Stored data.
++++++++

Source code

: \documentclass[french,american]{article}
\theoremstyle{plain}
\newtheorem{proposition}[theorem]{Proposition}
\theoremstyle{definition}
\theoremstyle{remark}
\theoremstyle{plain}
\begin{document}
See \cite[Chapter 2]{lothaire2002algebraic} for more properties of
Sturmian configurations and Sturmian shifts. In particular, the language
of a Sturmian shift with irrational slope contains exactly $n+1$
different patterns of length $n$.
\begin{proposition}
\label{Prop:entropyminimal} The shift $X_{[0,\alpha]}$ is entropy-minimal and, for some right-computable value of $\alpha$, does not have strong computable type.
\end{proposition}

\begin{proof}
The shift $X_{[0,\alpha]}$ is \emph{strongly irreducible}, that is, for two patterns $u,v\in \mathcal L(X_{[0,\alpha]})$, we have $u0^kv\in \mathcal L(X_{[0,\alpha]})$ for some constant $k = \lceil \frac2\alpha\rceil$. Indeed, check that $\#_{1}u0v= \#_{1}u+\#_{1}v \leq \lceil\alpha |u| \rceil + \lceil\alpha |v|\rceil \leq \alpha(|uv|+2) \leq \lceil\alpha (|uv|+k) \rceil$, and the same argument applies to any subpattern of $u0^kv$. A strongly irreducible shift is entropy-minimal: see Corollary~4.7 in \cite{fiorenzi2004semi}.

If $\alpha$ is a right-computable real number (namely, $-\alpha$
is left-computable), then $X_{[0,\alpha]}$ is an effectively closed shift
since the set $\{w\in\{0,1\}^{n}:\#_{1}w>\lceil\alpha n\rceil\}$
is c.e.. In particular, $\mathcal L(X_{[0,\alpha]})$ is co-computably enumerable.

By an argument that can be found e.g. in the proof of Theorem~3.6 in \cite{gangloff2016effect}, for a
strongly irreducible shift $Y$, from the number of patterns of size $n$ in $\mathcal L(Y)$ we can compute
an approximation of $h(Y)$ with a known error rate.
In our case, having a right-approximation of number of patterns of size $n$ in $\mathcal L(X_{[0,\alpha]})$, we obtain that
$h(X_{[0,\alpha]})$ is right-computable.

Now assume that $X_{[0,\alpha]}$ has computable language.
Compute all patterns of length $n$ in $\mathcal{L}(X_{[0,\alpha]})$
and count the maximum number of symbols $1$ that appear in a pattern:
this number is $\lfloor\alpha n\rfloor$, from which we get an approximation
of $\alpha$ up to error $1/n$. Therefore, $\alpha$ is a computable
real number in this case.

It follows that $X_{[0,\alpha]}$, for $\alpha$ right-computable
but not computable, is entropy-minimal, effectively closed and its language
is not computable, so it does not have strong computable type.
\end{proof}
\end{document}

++++++++

What is being asked.
All lines of the data above must be returned exactly.

Answer space.
Source code

: \documentclass[french,american]{article}
\theoremstyle{plain}
\newtheorem{proposition}[theorem]{Proposition}
\theoremstyle{definition}
\theoremstyle{remark}
\theoremstyle{plain}
\begin{document}
See \cite[Chapter 2]{lothaire2002algebraic} for more properties of
Sturmian configurations and Sturmian shifts. In particular, the language
of a Sturmian shift with irrational slope contains exactly $n+1$
different patterns of length $n$.
\begin{proposition}
\label{Prop:entropyminimal} The shift $X_{[0,\alpha]}$ is entropy-minimal and, for some right-computable value of $\alpha$, does not have strong computable type.
\end{proposition}

\begin{proof}
The shift $X_{[0,\alpha]}$ is \emph{strongly irreducible}, that is, for two patterns $u,v\in \mathcal L(X_{[0,\alpha]})$, we have $u0^kv\in \mathcal L(X_{[0,\alpha]})$ for some constant $k = \lceil \frac2\alpha\rceil$. Indeed, check that $\#_{1}u0v= \#_{1}u+\#_{1}v \leq \lceil\alpha |u| \rceil + \lceil\alpha |v|\rceil \leq \alpha(|uv|+2) \leq \lceil\alpha (|uv|+k) \rceil$, and the same argument applies to any subpattern of $u0^kv$. A strongly irreducible shift is entropy-minimal: see Corollary~4.7 in \cite{fiorenzi2004semi}.

If $\alpha$ is a right-computable real number (namely, $-\alpha$
is left-computable), then $X_{[0,\alpha]}$ is an effectively closed shift
since the set $\{w\in\{0,1\}^{n}:\#_{1}w>\lceil\alpha n\rceil\}$
is c.e.. In particular, $\mathcal L(X_{[0,\alpha]})$ is co-computably enumerable.

By an argument that can be found e.g. in the proof of Theorem~3.6 in \cite{gangloff2016effect}, for a
strongly irreducible shift $Y$, from the number of patterns of size $n$ in $\mathcal L(Y)$ we can compute
an approximation of $h(Y)$ with a known error rate.
In our case, having a right-approximation of number of patterns of size $n$ in $\mathcal L(X_{[0,\alpha]})$, we obtain that
$h(X_{[0,\alpha]})$ is right-computable.

Now assume that $X_{[0,\alpha]}$ has computable language.
Compute all patterns of length $n$ in $\mathcal{L}(X_{[0,\alpha]})$
and count the maximum number of symbols $1$ that appear in a pattern:
this number is $\lfloor\alpha n\rfloor$, from which we get an approximation
of $\alpha$ up to error $1/n$. Therefore, $\alpha$ is a computable
real number in this case.

It follows that $X_{[0,\alpha]}$, for $\alpha$ right-computable
but not computable, is entropy-minimal, effectively closed and its language
is not computable, so it does not have strong computable type.
\end{proof}
\end{document}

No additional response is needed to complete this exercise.